### INPUT MATERIAL
━━━

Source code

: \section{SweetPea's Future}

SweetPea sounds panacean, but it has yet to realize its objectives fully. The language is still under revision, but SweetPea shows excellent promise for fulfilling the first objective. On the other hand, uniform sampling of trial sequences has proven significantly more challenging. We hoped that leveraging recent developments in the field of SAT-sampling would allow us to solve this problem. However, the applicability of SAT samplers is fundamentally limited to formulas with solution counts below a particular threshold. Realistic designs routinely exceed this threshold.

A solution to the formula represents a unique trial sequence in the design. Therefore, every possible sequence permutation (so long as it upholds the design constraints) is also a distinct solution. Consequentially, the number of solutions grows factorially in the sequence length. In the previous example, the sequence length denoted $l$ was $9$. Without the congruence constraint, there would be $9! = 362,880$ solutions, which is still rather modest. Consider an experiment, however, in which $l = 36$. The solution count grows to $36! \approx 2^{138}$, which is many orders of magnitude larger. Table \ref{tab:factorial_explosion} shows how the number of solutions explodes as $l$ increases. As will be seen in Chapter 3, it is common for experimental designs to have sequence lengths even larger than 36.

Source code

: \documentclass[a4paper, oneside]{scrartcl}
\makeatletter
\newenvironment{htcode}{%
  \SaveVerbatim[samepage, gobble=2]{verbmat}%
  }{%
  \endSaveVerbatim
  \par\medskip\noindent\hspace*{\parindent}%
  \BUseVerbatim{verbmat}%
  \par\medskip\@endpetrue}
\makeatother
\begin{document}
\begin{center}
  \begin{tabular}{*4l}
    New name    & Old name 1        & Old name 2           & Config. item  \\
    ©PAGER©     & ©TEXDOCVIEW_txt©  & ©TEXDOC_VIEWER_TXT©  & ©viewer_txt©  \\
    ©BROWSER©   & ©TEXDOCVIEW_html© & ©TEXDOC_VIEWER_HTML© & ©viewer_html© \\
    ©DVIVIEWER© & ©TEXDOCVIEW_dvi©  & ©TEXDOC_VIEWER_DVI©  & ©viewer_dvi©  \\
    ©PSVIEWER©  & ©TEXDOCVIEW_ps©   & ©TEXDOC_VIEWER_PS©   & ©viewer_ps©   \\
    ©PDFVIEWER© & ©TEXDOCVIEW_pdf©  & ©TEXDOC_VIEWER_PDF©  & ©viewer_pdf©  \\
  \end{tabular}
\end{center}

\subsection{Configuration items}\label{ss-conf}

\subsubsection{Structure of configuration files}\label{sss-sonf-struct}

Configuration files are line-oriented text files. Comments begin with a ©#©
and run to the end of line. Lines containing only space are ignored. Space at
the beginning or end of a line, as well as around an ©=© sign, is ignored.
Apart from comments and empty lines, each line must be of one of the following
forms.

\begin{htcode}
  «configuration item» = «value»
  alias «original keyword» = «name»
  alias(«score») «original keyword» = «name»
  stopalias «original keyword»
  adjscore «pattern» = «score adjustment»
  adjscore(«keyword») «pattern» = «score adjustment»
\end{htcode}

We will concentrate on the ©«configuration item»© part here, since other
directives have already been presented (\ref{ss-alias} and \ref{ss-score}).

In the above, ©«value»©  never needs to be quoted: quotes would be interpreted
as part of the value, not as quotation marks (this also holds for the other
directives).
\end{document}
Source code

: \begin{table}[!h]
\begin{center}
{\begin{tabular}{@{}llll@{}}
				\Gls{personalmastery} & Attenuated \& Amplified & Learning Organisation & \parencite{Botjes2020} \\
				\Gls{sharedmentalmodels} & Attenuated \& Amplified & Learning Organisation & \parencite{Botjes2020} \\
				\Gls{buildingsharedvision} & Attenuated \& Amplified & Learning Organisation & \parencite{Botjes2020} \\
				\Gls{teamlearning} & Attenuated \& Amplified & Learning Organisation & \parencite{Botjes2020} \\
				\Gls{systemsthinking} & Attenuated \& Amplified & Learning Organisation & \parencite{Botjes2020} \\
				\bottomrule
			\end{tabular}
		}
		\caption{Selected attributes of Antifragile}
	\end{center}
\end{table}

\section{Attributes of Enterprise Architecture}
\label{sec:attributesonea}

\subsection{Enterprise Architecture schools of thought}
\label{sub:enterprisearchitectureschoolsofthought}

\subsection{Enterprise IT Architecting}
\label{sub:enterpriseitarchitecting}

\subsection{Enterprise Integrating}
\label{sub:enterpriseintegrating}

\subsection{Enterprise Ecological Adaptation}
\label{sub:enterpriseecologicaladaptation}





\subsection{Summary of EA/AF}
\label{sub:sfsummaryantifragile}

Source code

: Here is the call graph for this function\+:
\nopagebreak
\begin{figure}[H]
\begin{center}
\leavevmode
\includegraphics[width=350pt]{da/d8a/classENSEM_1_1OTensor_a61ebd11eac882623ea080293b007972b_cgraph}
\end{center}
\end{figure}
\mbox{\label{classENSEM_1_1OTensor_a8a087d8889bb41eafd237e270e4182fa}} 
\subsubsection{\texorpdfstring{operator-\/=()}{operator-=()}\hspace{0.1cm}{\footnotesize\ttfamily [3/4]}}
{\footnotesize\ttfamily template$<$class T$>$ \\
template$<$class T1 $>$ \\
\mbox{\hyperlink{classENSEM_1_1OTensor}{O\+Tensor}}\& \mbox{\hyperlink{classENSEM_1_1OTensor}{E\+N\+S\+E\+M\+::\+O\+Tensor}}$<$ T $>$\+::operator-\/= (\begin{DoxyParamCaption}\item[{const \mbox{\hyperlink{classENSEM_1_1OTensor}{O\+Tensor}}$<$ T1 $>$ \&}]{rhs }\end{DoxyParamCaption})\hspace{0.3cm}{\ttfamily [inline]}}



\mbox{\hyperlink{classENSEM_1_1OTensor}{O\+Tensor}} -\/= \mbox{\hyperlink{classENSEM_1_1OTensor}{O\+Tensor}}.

━━━

### ACTION ITEM
Retype the listing exactly, in full.

### EXERCISE ANSWER
Source code

: \section{SweetPea's Future}

SweetPea sounds panacean, but it has yet to realize its objectives fully. The language is still under revision, but SweetPea shows excellent promise for fulfilling the first objective. On the other hand, uniform sampling of trial sequences has proven significantly more challenging. We hoped that leveraging recent developments in the field of SAT-sampling would allow us to solve this problem. However, the applicability of SAT samplers is fundamentally limited to formulas with solution counts below a particular threshold. Realistic designs routinely exceed this threshold.

A solution to the formula represents a unique trial sequence in the design. Therefore, every possible sequence permutation (so long as it upholds the design constraints) is also a distinct solution. Consequentially, the number of solutions grows factorially in the sequence length. In the previous example, the sequence length denoted $l$ was $9$. Without the congruence constraint, there would be $9! = 362,880$ solutions, which is still rather modest. Consider an experiment, however, in which $l = 36$. The solution count grows to $36! \approx 2^{138}$, which is many orders of magnitude larger. Table \ref{tab:factorial_explosion} shows how the number of solutions explodes as $l$ increases. As will be seen in Chapter 3, it is common for experimental designs to have sequence lengths even larger than 36.

Source code

: \documentclass[a4paper, oneside]{scrartcl}
\makeatletter
\newenvironment{htcode}{%
  \SaveVerbatim[samepage, gobble=2]{verbmat}%
  }{%
  \endSaveVerbatim
  \par\medskip\noindent\hspace*{\parindent}%
  \BUseVerbatim{verbmat}%
  \par\medskip\@endpetrue}
\makeatother
\begin{document}
\begin{center}
  \begin{tabular}{*4l}
    New name    & Old name 1        & Old name 2           & Config. item  \\
    ©PAGER©     & ©TEXDOCVIEW_txt©  & ©TEXDOC_VIEWER_TXT©  & ©viewer_txt©  \\
    ©BROWSER©   & ©TEXDOCVIEW_html© & ©TEXDOC_VIEWER_HTML© & ©viewer_html© \\
    ©DVIVIEWER© & ©TEXDOCVIEW_dvi©  & ©TEXDOC_VIEWER_DVI©  & ©viewer_dvi©  \\
    ©PSVIEWER©  & ©TEXDOCVIEW_ps©   & ©TEXDOC_VIEWER_PS©   & ©viewer_ps©   \\
    ©PDFVIEWER© & ©TEXDOCVIEW_pdf©  & ©TEXDOC_VIEWER_PDF©  & ©viewer_pdf©  \\
  \end{tabular}
\end{center}

\subsection{Configuration items}\label{ss-conf}

\subsubsection{Structure of configuration files}\label{sss-sonf-struct}

Configuration files are line-oriented text files. Comments begin with a ©#©
and run to the end of line. Lines containing only space are ignored. Space at
the beginning or end of a line, as well as around an ©=© sign, is ignored.
Apart from comments and empty lines, each line must be of one of the following
forms.

\begin{htcode}
  «configuration item» = «value»
  alias «original keyword» = «name»
  alias(«score») «original keyword» = «name»
  stopalias «original keyword»
  adjscore «pattern» = «score adjustment»
  adjscore(«keyword») «pattern» = «score adjustment»
\end{htcode}

We will concentrate on the ©«configuration item»© part here, since other
directives have already been presented (\ref{ss-alias} and \ref{ss-score}).

In the above, ©«value»©  never needs to be quoted: quotes would be interpreted
as part of the value, not as quotation marks (this also holds for the other
directives).
\end{document}
Source code

: \begin{table}[!h]
\begin{center}
{\begin{tabular}{@{}llll@{}}
				\Gls{personalmastery} & Attenuated \& Amplified & Learning Organisation & \parencite{Botjes2020} \\
				\Gls{sharedmentalmodels} & Attenuated \& Amplified & Learning Organisation & \parencite{Botjes2020} \\
				\Gls{buildingsharedvision} & Attenuated \& Amplified & Learning Organisation & \parencite{Botjes2020} \\
				\Gls{teamlearning} & Attenuated \& Amplified & Learning Organisation & \parencite{Botjes2020} \\
				\Gls{systemsthinking} & Attenuated \& Amplified & Learning Organisation & \parencite{Botjes2020} \\
				\bottomrule
			\end{tabular}
		}
		\caption{Selected attributes of Antifragile}
	\end{center}
\end{table}

\section{Attributes of Enterprise Architecture}
\label{sec:attributesonea}

\subsection{Enterprise Architecture schools of thought}
\label{sub:enterprisearchitectureschoolsofthought}

\subsection{Enterprise IT Architecting}
\label{sub:enterpriseitarchitecting}

\subsection{Enterprise Integrating}
\label{sub:enterpriseintegrating}

\subsection{Enterprise Ecological Adaptation}
\label{sub:enterpriseecologicaladaptation}





\subsection{Summary of EA/AF}
\label{sub:sfsummaryantifragile}

Source code

: Here is the call graph for this function\+:
\nopagebreak
\begin{figure}[H]
\begin{center}
\leavevmode
\includegraphics[width=350pt]{da/d8a/classENSEM_1_1OTensor_a61ebd11eac882623ea080293b007972b_cgraph}
\end{center}
\end{figure}
\mbox{\label{classENSEM_1_1OTensor_a8a087d8889bb41eafd237e270e4182fa}} 
\subsubsection{\texorpdfstring{operator-\/=()}{operator-=()}\hspace{0.1cm}{\footnotesize\ttfamily [3/4]}}
{\footnotesize\ttfamily template$<$class T$>$ \\
template$<$class T1 $>$ \\
\mbox{\hyperlink{classENSEM_1_1OTensor}{O\+Tensor}}\& \mbox{\hyperlink{classENSEM_1_1OTensor}{E\+N\+S\+E\+M\+::\+O\+Tensor}}$<$ T $>$\+::operator-\/= (\begin{DoxyParamCaption}\item[{const \mbox{\hyperlink{classENSEM_1_1OTensor}{O\+Tensor}}$<$ T1 $>$ \&}]{rhs }\end{DoxyParamCaption})\hspace{0.3cm}{\ttfamily [inline]}}



\mbox{\hyperlink{classENSEM_1_1OTensor}{O\+Tensor}} -\/= \mbox{\hyperlink{classENSEM_1_1OTensor}{O\+Tensor}}.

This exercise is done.